■ Task to complete
Would you please output the lines from the one holding "tf.keras中的模型和层" to the end of the entries, exactly and with no others?
◇ ◇ ◇ ◇
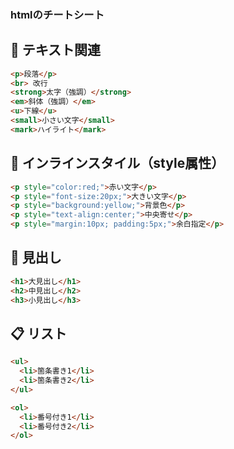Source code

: ### htmlのチートシート


## 📄 テキスト関連

```html
<p>段落</p>
<br> 改行
<strong>太字（強調）</strong>
<em>斜体（強調）</em>
<u>下線</u>
<small>小さい文字</small>
<mark>ハイライト</mark>
```

## 🎨 インラインスタイル（style属性）

```html
<p style="color:red;">赤い文字</p>
<p style="font-size:20px;">大きい文字</p>
<p style="background:yellow;">背景色</p>
<p style="text-align:center;">中央寄せ</p>
<p style="margin:10px; padding:5px;">余白指定</p>
```


## 📐 見出し

```html
<h1>大見出し</h1>
<h2>中見出し</h2>
<h3>小見出し</h3>
```


## 📋 リスト

```html
<ul>
  <li>箇条書き1</li>
  <li>箇条書き2</li>
</ul>

<ol>
  <li>番号付き1</li>
  <li>番号付き2</li>
</ol>
```

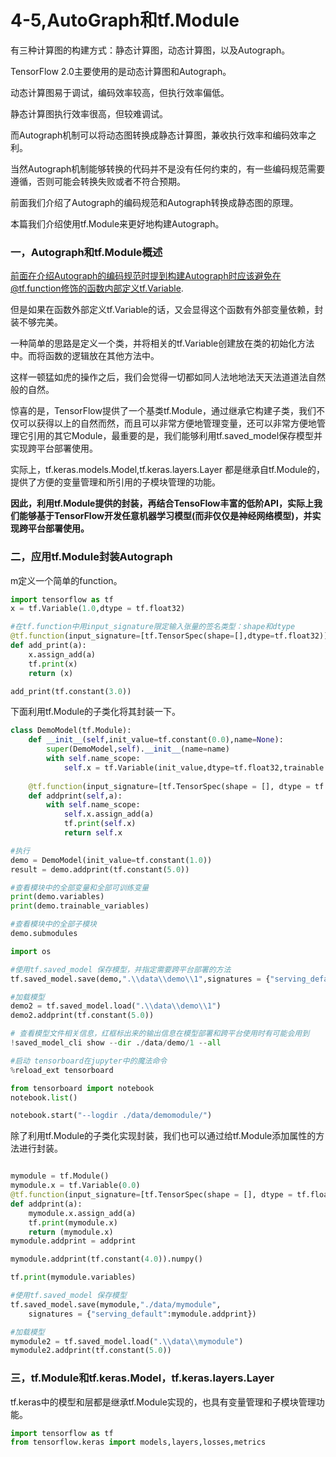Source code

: # 4-5,AutoGraph和tf.Module


有三种计算图的构建方式：静态计算图，动态计算图，以及Autograph。

TensorFlow 2.0主要使用的是动态计算图和Autograph。

动态计算图易于调试，编码效率较高，但执行效率偏低。

静态计算图执行效率很高，但较难调试。

而Autograph机制可以将动态图转换成静态计算图，兼收执行效率和编码效率之利。

当然Autograph机制能够转换的代码并不是没有任何约束的，有一些编码规范需要遵循，否则可能会转换失败或者不符合预期。

前面我们介绍了Autograph的编码规范和Autograph转换成静态图的原理。

本篇我们介绍使用tf.Module来更好地构建Autograph。




### 一，Autograph和tf.Module概述


前面在介绍Autograph的编码规范时提到构建Autograph时应该避免在@tf.function修饰的函数内部定义tf.Variable. 

但是如果在函数外部定义tf.Variable的话，又会显得这个函数有外部变量依赖，封装不够完美。

一种简单的思路是定义一个类，并将相关的tf.Variable创建放在类的初始化方法中。而将函数的逻辑放在其他方法中。

这样一顿猛如虎的操作之后，我们会觉得一切都如同人法地地法天天法道道法自然般的自然。

惊喜的是，TensorFlow提供了一个基类tf.Module，通过继承它构建子类，我们不仅可以获得以上的自然而然，而且可以非常方便地管理变量，还可以非常方便地管理它引用的其它Module，最重要的是，我们能够利用tf.saved_model保存模型并实现跨平台部署使用。

实际上，tf.keras.models.Model,tf.keras.layers.Layer 都是继承自tf.Module的，提供了方便的变量管理和所引用的子模块管理的功能。

**因此，利用tf.Module提供的封装，再结合TensoFlow丰富的低阶API，实际上我们能够基于TensorFlow开发任意机器学习模型(而非仅仅是神经网络模型)，并实现跨平台部署使用。**





### 二，应用tf.Module封装Autograph


m定义一个简单的function。

```python
import tensorflow as tf
x = tf.Variable(1.0,dtype = tf.float32)

#在tf.function中用input_signature限定输入张量的签名类型：shape和dtype
@tf.function(input_signature=[tf.TensorSpec(shape=[],dtype=tf.float32)])
def add_print(a):
    x.assign_add(a)
    tf.print(x)
    return (x)
```

```python
add_print(tf.constant(3.0))
```

下面利用tf.Module的子类化将其封装一下。

```python
class DemoModel(tf.Module):
    def __init__(self,init_value=tf.constant(0.0),name=None):
        super(DemoModel,self).__init__(name=name)
        with self.name_scope:
            self.x = tf.Variable(init_value,dtype=tf.float32,trainable = True)
    
    @tf.function(input_signature=[tf.TensorSpec(shape = [], dtype = tf.float32)])  
    def addprint(self,a):
        with self.name_scope:
            self.x.assign_add(a)
            tf.print(self.x)
            return self.x
```

```python
#执行
demo = DemoModel(init_value=tf.constant(1.0))
result = demo.addprint(tf.constant(5.0))
```

```python
#查看模块中的全部变量和全部可训练变量
print(demo.variables)
print(demo.trainable_variables)
```

```python
#查看模块中的全部子模块
demo.submodules
```

```python
import os
```

```python
#使用tf.saved_model 保存模型，并指定需要跨平台部署的方法
tf.saved_model.save(demo,".\\data\\demo\\1",signatures = {"serving_default":demo.addprint})
```

```python
#加载模型
demo2 = tf.saved_model.load(".\\data\\demo\\1")
demo2.addprint(tf.constant(5.0))
```

```python
# 查看模型文件相关信息，红框标出来的输出信息在模型部署和跨平台使用时有可能会用到
!saved_model_cli show --dir ./data/demo/1 --all
```

```python
#启动 tensorboard在jupyter中的魔法命令
%reload_ext tensorboard
```

```python
from tensorboard import notebook
notebook.list() 
```

```python
notebook.start("--logdir ./data/demomodule/")
```

除了利用tf.Module的子类化实现封装，我们也可以通过给tf.Module添加属性的方法进行封装。

```python

mymodule = tf.Module()
mymodule.x = tf.Variable(0.0)
@tf.function(input_signature=[tf.TensorSpec(shape = [], dtype = tf.float32)])  
def addprint(a):
    mymodule.x.assign_add(a)
    tf.print(mymodule.x)
    return (mymodule.x)
mymodule.addprint = addprint

```

```python
mymodule.addprint(tf.constant(4.0)).numpy()
```

```python
tf.print(mymodule.variables)
```

```python
#使用tf.saved_model 保存模型
tf.saved_model.save(mymodule,"./data/mymodule",
    signatures = {"serving_default":mymodule.addprint})

#加载模型
mymodule2 = tf.saved_model.load(".\\data\\mymodule")
mymodule2.addprint(tf.constant(5.0))
```

### 三，tf.Module和tf.keras.Model，tf.keras.layers.Layer


tf.keras中的模型和层都是继承tf.Module实现的，也具有变量管理和子模块管理功能。

```python
import tensorflow as tf
from tensorflow.keras import models,layers,losses,metrics
```

```python

```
◇ ◇ ◇ ◇
■ Answer section
tf.keras中的模型和层都是继承tf.Module实现的，也具有变量管理和子模块管理功能。

```python
import tensorflow as tf
from tensorflow.keras import models,layers,losses,metrics
```

```python

```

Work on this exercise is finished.